Each line below that holds the word "querySelector" counts once. Say how many such lines there are, and no more.

# [Supplied material]
+===+
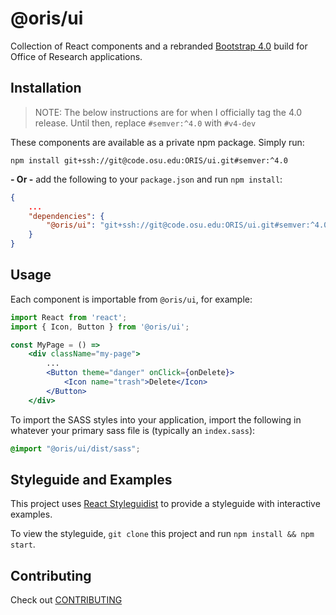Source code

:# @oris/ui

Collection of React components and a rebranded [Bootstrap 4.0](https://getbootstrap.com/docs/4.0/getting-started/introduction/) build for Office of Research applications.


## Installation

>NOTE: The below instructions are for when I officially tag the 4.0 release. Until then, replace `#semver:^4.0` with `#v4-dev`

These components are available as a private npm package. Simply run:

```
npm install git+ssh://git@code.osu.edu:ORIS/ui.git#semver:^4.0
```

**- Or -** add the following to your `package.json` and run `npm install`:

```json
{
    ...
    "dependencies": {
        "@oris/ui": "git+ssh://git@code.osu.edu:ORIS/ui.git#semver:^4.0"
    }
}
```


## Usage

Each component is importable from `@oris/ui`, for example:

```jsx
import React from 'react';
import { Icon, Button } from '@oris/ui';

const MyPage = () =>
    <div className="my-page">
        ...
        <Button theme="danger" onClick={onDelete}>
            <Icon name="trash">Delete</Icon>
        </Button>
    </div>
```

To import the SASS styles into your application, import the following in whatever your primary sass file is (typically an `index.sass`):

```css
@import "@oris/ui/dist/sass";
```


## Styleguide and Examples

This project uses [React Styleguidist](https://react-styleguidist.js.org/) to provide a styleguide with interactive examples.

To view the styleguide, `git clone` this project and run `npm install && npm start`.


## Contributing

Check out [CONTRIBUTING](CONTRIBUTING.md)
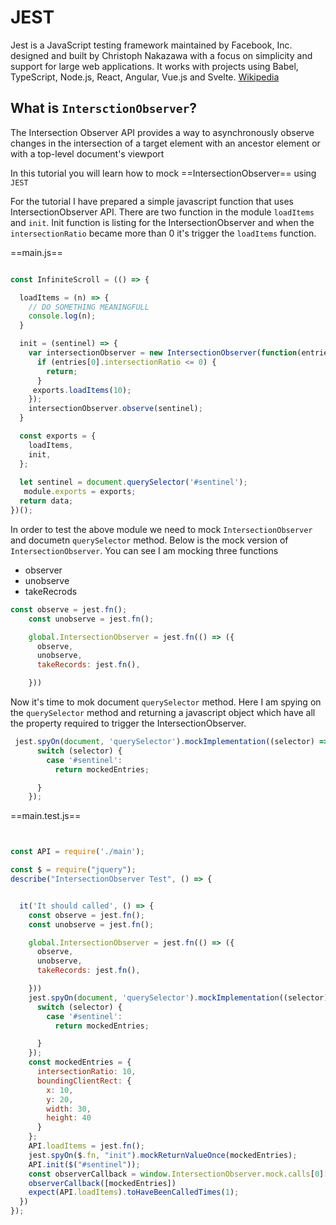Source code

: # JEST
Jest is a JavaScript testing framework maintained by Facebook, Inc. designed and built by Christoph Nakazawa with a focus on simplicity and support for large web applications. It works with projects using Babel, TypeScript, Node.js, React, Angular, Vue.js and Svelte. [Wikipedia](https://en.wikipedia.org/wiki/Jest_(JavaScript_framework))

##  What is `IntersctionObserver`?
The Intersection Observer API provides a way to asynchronously observe changes in the intersection of a target element with an ancestor element or with a top-level document's viewport

In this tutorial you will learn how to mock ==IntersectionObserver== using `JEST`

For the tutorial I have prepared a simple javascript function that uses IntersectionObserver API.
There are two function in the module `loadItems` and `init`. Init function is listing for the IntersectionObserver and when the `intersectionRatio` became more than 0 it's trigger the `loadItems` function.

==main.js==
```javascript 

const InfiniteScroll = (() => {

  loadItems = (n) => {
    // DO SOMETHING MEANINGFULL
    console.log(n);
  }

  init = (sentinel) => {
    var intersectionObserver = new IntersectionObserver(function(entries) {
      if (entries[0].intersectionRatio <= 0) {
        return;
      }
     exports.loadItems(10);
    });
    intersectionObserver.observe(sentinel);
  }

  const exports = {
    loadItems,
    init,
  };
 
  let sentinel = document.querySelector('#sentinel');
   module.exports = exports;
  return data;
})();

```

In order to test the above module we need to mock `IntersectionObserver` and documetn `querySelector` method. Below is the mock version of `IntersectionObserver`. You can see I am mocking three functions

- observer
- unobserve
- takeRecrods


``` javascript
const observe = jest.fn();
    const unobserve = jest.fn();

    global.IntersectionObserver = jest.fn(() => ({
      observe,
      unobserve,
      takeRecords: jest.fn(),

    }))
 ```
Now it's time to mok document `querySelector` method. Here I am spying on the `querySelector` method and returning a javascript object which have all the property required to trigger the IntersectionObserver.

```javascript
 jest.spyOn(document, 'querySelector').mockImplementation((selector) => {
      switch (selector) {
        case '#sentinel':
          return mockedEntries;

      }
    });
  ```

==main.test.js==
```javascript


const API = require('./main');

const $ = require("jquery");
describe("IntersectionObserver Test", () => {


  it('It should called', () => {
    const observe = jest.fn();
    const unobserve = jest.fn();

    global.IntersectionObserver = jest.fn(() => ({
      observe,
      unobserve,
      takeRecords: jest.fn(),

    }))
    jest.spyOn(document, 'querySelector').mockImplementation((selector) => {
      switch (selector) {
        case '#sentinel':
          return mockedEntries;

      }
    });
    const mockedEntries = {
      intersectionRatio: 10,
      boundingClientRect: {
        x: 10,
        y: 20,
        width: 30,
        height: 40
      }
    };
    API.loadItems = jest.fn();
    jest.spyOn($.fn, "init").mockReturnValueOnce(mockedEntries);
    API.init($("#sentinel"));
    const observerCallback = window.IntersectionObserver.mock.calls[0][0]
    observerCallback([mockedEntries])
    expect(API.loadItems).toHaveBeenCalledTimes(1);
  })
});
```
<!--stackedit_data:
eyJoaXN0b3J5IjpbLTE3NTYyNTE1MDAsMTkwNDI4NzU2NCwtMT
IzNTg0OTAyOV19
-->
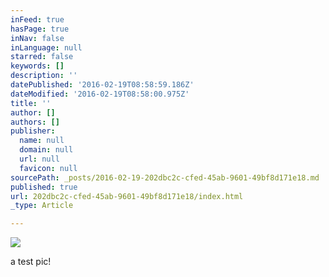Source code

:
 ```yaml
---
inFeed: true
hasPage: true
inNav: false
inLanguage: null
starred: false
keywords: []
description: ''
datePublished: '2016-02-19T08:58:59.186Z'
dateModified: '2016-02-19T08:58:00.975Z'
title: ''
author: []
authors: []
publisher:
  name: null
  domain: null
  url: null
  favicon: null
sourcePath: _posts/2016-02-19-202dbc2c-cfed-45ab-9601-49bf8d171e18.md
published: true
url: 202dbc2c-cfed-45ab-9601-49bf8d171e18/index.html
_type: Article

---
```

![](https://the-grid-user-content.s3-us-west-2.amazonaws.com/3705ec7f-d79b-4821-b132-b2c3c88660c8.jpg)

a test pic!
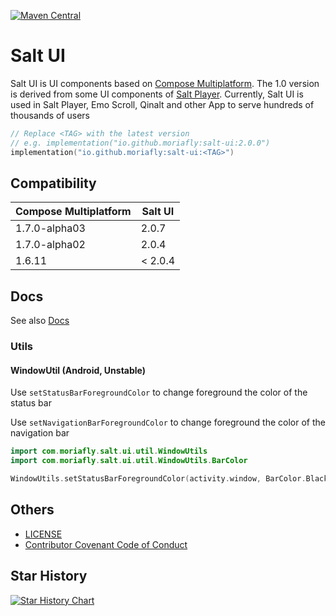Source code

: [![Maven Central](https://img.shields.io/maven-central/v/io.github.moriafly/salt-ui)](https://search.maven.org/search?q=g:io.github.moriafly)

# Salt UI

Salt UI is UI components based on [Compose Multiplatform](https://github.com/JetBrains/compose-multiplatform). The 1.0 version is derived from some UI components of [Salt Player](https://github.com/Moriafly/SaltPlayerSource). Currently, Salt UI is used in Salt Player, Emo Scroll, Qinalt and other App to serve hundreds of thousands of users

```kotlin
// Replace <TAG> with the latest version
// e.g. implementation("io.github.moriafly:salt-ui:2.0.0")
implementation("io.github.moriafly:salt-ui:<TAG>")
```

## Compatibility

| Compose Multiplatform | Salt UI |
|-----------------------|---------|
| 1.7.0-alpha03         | 2.0.7   |
| 1.7.0-alpha02         | 2.0.4   |
| 1.6.11                | < 2.0.4 |

## Docs

See also [Docs](https://sakawish.github.io/open-source/salt-ui/)

### Utils

#### WindowUtil (Android, Unstable)

Use `setStatusBarForegroundColor` to change foreground the color of the status bar

Use `setNavigationBarForegroundColor` to change foreground the color of the navigation bar

```kotlin
import com.moriafly.salt.ui.util.WindowUtils
import com.moriafly.salt.ui.util.WindowUtils.BarColor

WindowUtils.setStatusBarForegroundColor(activity.window, BarColor.Black)
```

## Others

- [LICENSE](LICENSE)
- [Contributor Covenant Code of Conduct](CODE_OF_CONDUCT.md)

## Star History

[![Star History Chart](https://api.star-history.com/svg?repos=Moriafly/SaltUI&type=Date)](https://star-history.com/#Moriafly/SaltUI&Date)
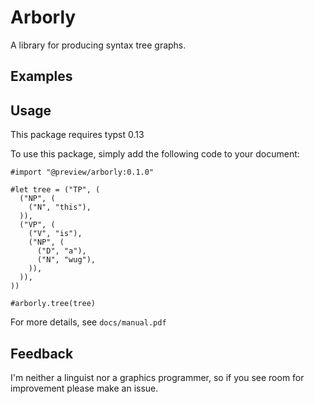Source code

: # Arborly

A library for producing syntax tree graphs.

## Examples

## Usage

This package requires typst 0.13

To use this package, simply add the following code to your document:

```typ
#import "@preview/arborly:0.1.0"

#let tree = ("TP", (
  ("NP", (
    ("N", "this"),
  )),
  ("VP", (
    ("V", "is"),
    ("NP", (
      ("D", "a"),
      ("N", "wug"),
    )),
  )),
))

#arborly.tree(tree)
```

For more details, see `docs/manual.pdf`

## Feedback

I'm neither a linguist nor a graphics programmer, so if you see room for improvement please make an issue.
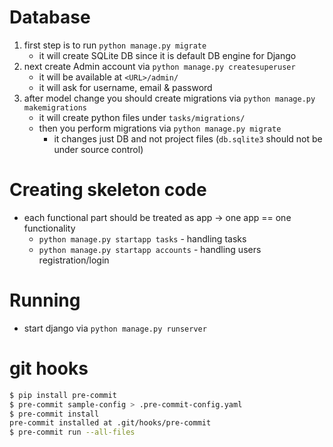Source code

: # Database
1. first step is to run `python manage.py migrate`
   * it will create SQLite DB since it is default DB engine for Django
2. next create Admin account via `python manage.py createsuperuser`
   * it will be available at `<URL>/admin/`
   * it will ask for username, email & password
3. after model change you should create migrations via `python manage.py makemigrations`
   * it will create python files under `tasks/migrations/`
   * then you perform migrations via `python manage.py migrate`
      * it changes just DB and not project files (`db.sqlite3` should not be under source control)

# Creating skeleton code
* each functional part should be treated as app -> one app == one functionality
   * `python manage.py startapp tasks` - handling tasks
   * `python manage.py startapp accounts` - handling users registration/login

# Running
* start django via `python manage.py runserver`

# git hooks
```bash
$ pip install pre-commit
$ pre-commit sample-config > .pre-commit-config.yaml
$ pre-commit install
pre-commit installed at .git/hooks/pre-commit
$ pre-commit run --all-files
```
+===+
# [Answer]
5